* [TASK DESCRIPTION]: Give back the whole listing exactly as written, pictures excluded.

* [RECORDS SHOWN]:
Start of Block
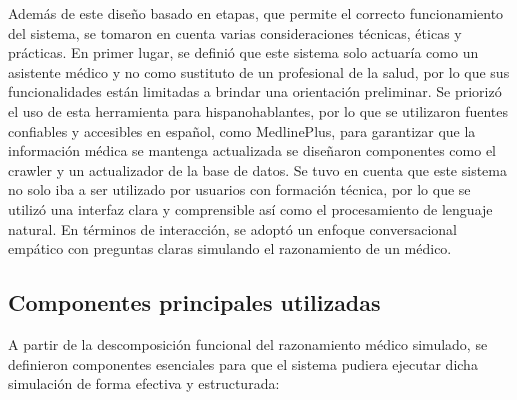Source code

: \documentclass{llncs}
\begin{document}
Además de este diseño basado en etapas, que permite el correcto funcionamiento del sistema, se tomaron en cuenta varias consideraciones técnicas, éticas y prácticas. En primer lugar, se definió que este sistema solo actuaría como un
asistente médico y no como sustituto de un profesional de la salud, por lo que sus funcionalidades están limitadas a brindar una orientación preliminar. Se priorizó el uso de esta herramienta para hispanohablantes, por lo que se utilizaron
fuentes confiables y accesibles en español, como MedlinePlus\cite{medlineplus}, para garantizar que la información médica se mantenga actualizada se diseñaron componentes como el crawler y un actualizador de la base de datos. Se tuvo en cuenta
que este sistema no solo iba a ser utilizado por usuarios con formación técnica, por lo que se utilizó una interfaz clara y comprensible así como el procesamiento de lenguaje natural. En términos de interacción, se adoptó un enfoque conversacional
empático con preguntas claras simulando el razonamiento de un médico.

\subsection{Componentes principales utilizadas}

A partir de la descomposición funcional del razonamiento médico simulado, se definieron componentes esenciales para que el sistema pudiera ejecutar dicha simulación de forma efectiva y estructurada:
\end{document}
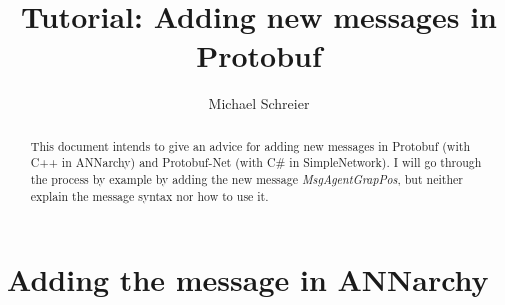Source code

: \documentclass[a4paper,11pt,oneside,pdftex]{scrartcl}
\begin{document}
 \title{Tutorial: Adding new messages in Protobuf}
 \date{}
\author{Michael Schreier}
\maketitle
\begin{abstract}
 This document intends to give an advice for adding new messages in Protobuf (with C++ in ANNarchy) and Protobuf-Net (with C\# in SimpleNetwork).
 I will go through the process by example by adding the new message \emph{MsgAgentGrapPos}, but neither explain the message syntax nor how to use it. 
\end{abstract}


\section{Adding the message in ANNarchy}
\end{document}
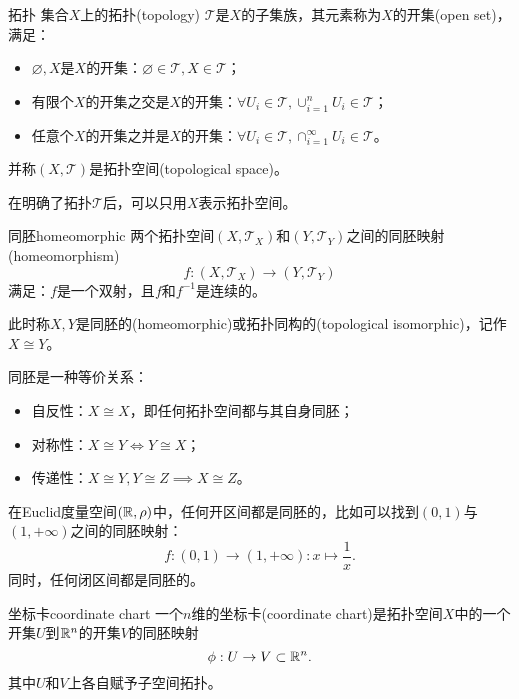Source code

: \begin{definition}{拓扑}{}
    集合$X$上的拓扑(topology) $\mathcal T$是$X$的子集族，其元素称为$X$的开集(open set)，满足：
    \begin{itemize}
        \item $\varnothing,X$是$X$的开集：$\varnothing\in\mathcal T,X\in\mathcal T$；
        \item 有限个$X$的开集之交是$X$的开集：$\forall U_i\in\mathcal T,\cup_{i=1}^nU_i\in\mathcal T$；
        \item 任意个$X$的开集之并是$X$的开集：$\forall U_i\in\mathcal T,\cap_{i=1}^\infty U_i\in\mathcal T$。
    \end{itemize}
    并称$(X,\mathcal T)$是拓扑空间(topological space)。
\end{definition}
在明确了拓扑$\mathcal T$后，可以只用$X$表示拓扑空间。
\begin{definition}{同胚}{homeomorphic}
    两个拓扑空间$(X,\mathcal T_X)$和$(Y,\mathcal T_Y)$之间的同胚映射(homeomorphism)
    \begin{equation}
        f:(X,\mathcal T_X)\to(Y,\mathcal T_Y)
    \end{equation}
    满足：$f$是一个双射，且$f$和$f^{-1}$是连续的。
    
    此时称$X,Y$是同胚的(homeomorphic)或拓扑同构的(topological isomorphic)，记作$X\cong Y$。
\end{definition}
\begin{theorem}{}{}
    同胚是一种等价关系：
    \begin{itemize}
        \item 自反性：$X\cong X$，即任何拓扑空间都与其自身同胚；
        \item 对称性：$X\cong Y\iff Y\cong X$；
        \item 传递性：$X\cong Y,Y\cong Z\implies X\cong Z$。
    \end{itemize}
\end{theorem}
\begin{example}{}{}
    在Euclid度量空间$(\mathbb R,\rho)$中，任何开区间都是同胚的，比如可以找到$(0,1)$与$(1,+\infty)$之间的同胚映射：
    \[
        f:(0,1)\to(1,+\infty):x\mapsto\frac1x.
    \]
    同时，任何闭区间都是同胚的。
\end{example}
\begin{definition}{坐标卡}{coordinate chart}
    一个$n$维的坐标卡(coordinate chart)是拓扑空间$X$中的一个开集$U$到$\mathbb R^n$的开集$V$的同胚映射
    \begin{equation}
        \phi:U\to V\subset\mathbb R^n.
    \end{equation}
    其中$U$和$V$上各自赋予子空间拓扑。
\end{definition}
End of Block
* [SOLUTION BELOW]:
Source code

: \documentclass{llncs}
\begin{document}
Además de este diseño basado en etapas, que permite el correcto funcionamiento del sistema, se tomaron en cuenta varias consideraciones técnicas, éticas y prácticas. En primer lugar, se definió que este sistema solo actuaría como un
asistente médico y no como sustituto de un profesional de la salud, por lo que sus funcionalidades están limitadas a brindar una orientación preliminar. Se priorizó el uso de esta herramienta para hispanohablantes, por lo que se utilizaron
fuentes confiables y accesibles en español, como MedlinePlus\cite{medlineplus}, para garantizar que la información médica se mantenga actualizada se diseñaron componentes como el crawler y un actualizador de la base de datos. Se tuvo en cuenta
que este sistema no solo iba a ser utilizado por usuarios con formación técnica, por lo que se utilizó una interfaz clara y comprensible así como el procesamiento de lenguaje natural. En términos de interacción, se adoptó un enfoque conversacional
empático con preguntas claras simulando el razonamiento de un médico.

\subsection{Componentes principales utilizadas}

A partir de la descomposición funcional del razonamiento médico simulado, se definieron componentes esenciales para que el sistema pudiera ejecutar dicha simulación de forma efectiva y estructurada:
\end{document}
Source code

: \documentclass[a4paper,11pt,oneside,pdftex]{scrartcl}
\begin{document}
 \title{Tutorial: Adding new messages in Protobuf}
 \date{}
\author{Michael Schreier}
\maketitle
\begin{abstract}
 This document intends to give an advice for adding new messages in Protobuf (with C++ in ANNarchy) and Protobuf-Net (with C\# in SimpleNetwork).
 I will go through the process by example by adding the new message \emph{MsgAgentGrapPos}, but neither explain the message syntax nor how to use it. 
\end{abstract}


\section{Adding the message in ANNarchy}
\end{document}
Source code

: \begin{definition}{拓扑}{}
    集合$X$上的拓扑(topology) $\mathcal T$是$X$的子集族，其元素称为$X$的开集(open set)，满足：
    \begin{itemize}
        \item $\varnothing,X$是$X$的开集：$\varnothing\in\mathcal T,X\in\mathcal T$；
        \item 有限个$X$的开集之交是$X$的开集：$\forall U_i\in\mathcal T,\cup_{i=1}^nU_i\in\mathcal T$；
        \item 任意个$X$的开集之并是$X$的开集：$\forall U_i\in\mathcal T,\cap_{i=1}^\infty U_i\in\mathcal T$。
    \end{itemize}
    并称$(X,\mathcal T)$是拓扑空间(topological space)。
\end{definition}
在明确了拓扑$\mathcal T$后，可以只用$X$表示拓扑空间。
\begin{definition}{同胚}{homeomorphic}
    两个拓扑空间$(X,\mathcal T_X)$和$(Y,\mathcal T_Y)$之间的同胚映射(homeomorphism)
    \begin{equation}
        f:(X,\mathcal T_X)\to(Y,\mathcal T_Y)
    \end{equation}
    满足：$f$是一个双射，且$f$和$f^{-1}$是连续的。
    
    此时称$X,Y$是同胚的(homeomorphic)或拓扑同构的(topological isomorphic)，记作$X\cong Y$。
\end{definition}
\begin{theorem}{}{}
    同胚是一种等价关系：
    \begin{itemize}
        \item 自反性：$X\cong X$，即任何拓扑空间都与其自身同胚；
        \item 对称性：$X\cong Y\iff Y\cong X$；
        \item 传递性：$X\cong Y,Y\cong Z\implies X\cong Z$。
    \end{itemize}
\end{theorem}
\begin{example}{}{}
    在Euclid度量空间$(\mathbb R,\rho)$中，任何开区间都是同胚的，比如可以找到$(0,1)$与$(1,+\infty)$之间的同胚映射：
    \[
        f:(0,1)\to(1,+\infty):x\mapsto\frac1x.
    \]
    同时，任何闭区间都是同胚的。
\end{example}
\begin{definition}{坐标卡}{coordinate chart}
    一个$n$维的坐标卡(coordinate chart)是拓扑空间$X$中的一个开集$U$到$\mathbb R^n$的开集$V$的同胚映射
    \begin{equation}
        \phi:U\to V\subset\mathbb R^n.
    \end{equation}
    其中$U$和$V$上各自赋予子空间拓扑。
\end{definition}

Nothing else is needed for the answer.